Anyway, I don’t bring this up as a tale of my personal growth and evolution as a writer. I really haven’t changed my views about Assange or about the weird way people want to believe the world is more cinematic than it really is. Whether it’s James Bond, Jason Bourne, or the IMF’s Ethan Hunt, the Hollywood version of clandestine work is as ridiculous as it is entertaining. In The Bourne Supremacy all a journalist had to do is say “Blackbriar” into a cell phone and minutes later, vans full of hyper-efficient assassins scrambled to snatch him up. Jack Bauer could not only direct phone taps and hack security cameras with a few keystrokes on his Blackberry, he could weave through miles of LA traffic in a few minutes. When he calls various government agencies, including after hours, he always gets them on the phone and not some, “Our offices are currently closed. Press 1 for English” message. 

That’s all fine for escapist fare. But if you think real life works remotely like that, your assumptions about a lot of politics are going to be really stupid and maybe dangerous. And it’s not just true of spy thriller action movies. Consider Law & Order. When the show started, crime rates were astronomical, particularly in New York City. It was easy to make good on its promise to dramatize cases “ripped from the headlines.” By the end of its run, it was ripping stories from political headlines. A crossover episode with Homicide: Life on the Street had Kenn Starr embroiled in some murder case. Of course, there were no murders involved in the real-life Lewinsky scandal (“Now who’s being naïve?”—The Couch). America isn’t Ancient Rome, where assassination of political opponents was a form of politics.

Worst deep state ever.

No, the reason I’m going down memory lane is I want to ask a similar question: Why hasn’t the deep state gotten rid of Donald Trump yet? 

Again, I’m not advocating for an exploding can of Diet Coke to rid us of the Orange Menace.
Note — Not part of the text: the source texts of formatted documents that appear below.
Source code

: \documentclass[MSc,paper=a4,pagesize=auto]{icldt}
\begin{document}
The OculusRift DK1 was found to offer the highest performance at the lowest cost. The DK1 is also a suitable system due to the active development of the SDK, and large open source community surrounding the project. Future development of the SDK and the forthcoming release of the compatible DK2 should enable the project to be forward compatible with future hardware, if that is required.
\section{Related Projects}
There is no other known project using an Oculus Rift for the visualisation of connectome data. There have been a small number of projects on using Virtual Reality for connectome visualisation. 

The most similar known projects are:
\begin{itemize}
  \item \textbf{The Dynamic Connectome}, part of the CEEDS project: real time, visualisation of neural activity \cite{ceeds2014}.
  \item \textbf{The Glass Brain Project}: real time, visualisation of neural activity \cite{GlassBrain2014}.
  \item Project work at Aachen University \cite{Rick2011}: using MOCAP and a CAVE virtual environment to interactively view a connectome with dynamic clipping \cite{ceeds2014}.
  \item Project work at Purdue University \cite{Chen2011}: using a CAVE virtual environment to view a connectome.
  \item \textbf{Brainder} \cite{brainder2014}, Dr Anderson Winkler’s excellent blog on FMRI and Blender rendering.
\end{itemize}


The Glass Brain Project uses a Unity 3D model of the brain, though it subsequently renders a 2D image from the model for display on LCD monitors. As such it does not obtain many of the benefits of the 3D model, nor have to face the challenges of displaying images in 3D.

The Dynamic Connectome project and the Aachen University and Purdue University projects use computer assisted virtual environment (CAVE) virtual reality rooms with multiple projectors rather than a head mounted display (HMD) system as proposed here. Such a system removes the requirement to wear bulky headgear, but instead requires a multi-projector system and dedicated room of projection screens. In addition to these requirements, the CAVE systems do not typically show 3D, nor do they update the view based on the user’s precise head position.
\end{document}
That would be very bad. But you don’t have to put on hip waders and march deep into the fever swamps to discover that a lot of people think the “deep state” is out to get Donald Trump. Trump himself says it constantly.

   “Somebody said, President, what’s the toughest country to deal with? Is it Russia? Is it China? Is it North Korea?” then-President Trump told attendees at a 2020 fundraiser. “No, the toughest country by far is dealing with the United States. It’s true. These people are sick.” 
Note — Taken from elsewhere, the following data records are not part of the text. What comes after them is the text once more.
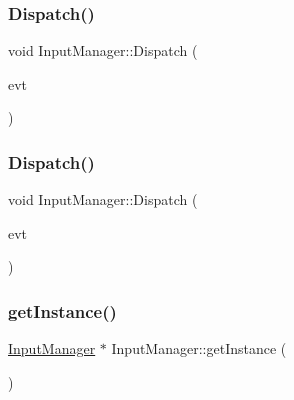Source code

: \subsubsection{\texorpdfstring{Dispatch()}{Dispatch()}\hspace{0.1cm}{\footnotesize\ttfamily [2/3]}}
{\footnotesize\ttfamily void Input\+Manager\+::\+Dispatch (\begin{DoxyParamCaption}\item[{\hyperlink{class_event_listener_a69daf2aeedcab55e1f2c1c178206789e}{Event\+Listener\+::\+Key\+Up\+Event}}]{evt }\end{DoxyParamCaption})}

\hypertarget{class_input_manager_ac0c483ffc6437104b29f2e6f985f07ca}{}\label{class_input_manager_ac0c483ffc6437104b29f2e6f985f07ca} 
\subsubsection{\texorpdfstring{Dispatch()}{Dispatch()}\hspace{0.1cm}{\footnotesize\ttfamily [3/3]}}
{\footnotesize\ttfamily void Input\+Manager\+::\+Dispatch (\begin{DoxyParamCaption}\item[{\hyperlink{class_event_listener_a23add62d02511a54eba0bae8208f9f48}{Event\+Listener\+::\+Generic\+Event}}]{evt }\end{DoxyParamCaption})}

\hypertarget{class_input_manager_a4d4852e7a0451fe53d9c116d8c3100d8}{}\label{class_input_manager_a4d4852e7a0451fe53d9c116d8c3100d8} 
\subsubsection{\texorpdfstring{get\+Instance()}{getInstance()}}
{\footnotesize\ttfamily \hyperlink{class_input_manager}{Input\+Manager} $\ast$ Input\+Manager\+::get\+Instance (\begin{DoxyParamCaption}{ }\end{DoxyParamCaption})\hspace{0.3cm}{\ttfamily [static]}}

\hypertarget{class_input_manager_a0e4ced1e81e16392a445278e92d23ab9}{}\label{class_input_manager_a0e4ced1e81e16392a445278e92d23ab9}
The QAnon crowd—which Trump openly embraces—believes, among other things, that the government is shot-through with Satanic murderous pedophiles who sometimes drink the blood of children to get their midichlorians or something. Tucker Carlson wants people to believe that the “deep state” branch at the FBI orchestrated January 6 and is getting ready to put patriots in some kind of domestic Gitmo. Sen. Ron Johnson believes, well, a lot of junk. I could go on and on with all of the wackadoodle crap peddled by Marjorie Taylor Greene, Michael Flynn, Steve Bannon, Uday and Qusay Trump. But you get the point. 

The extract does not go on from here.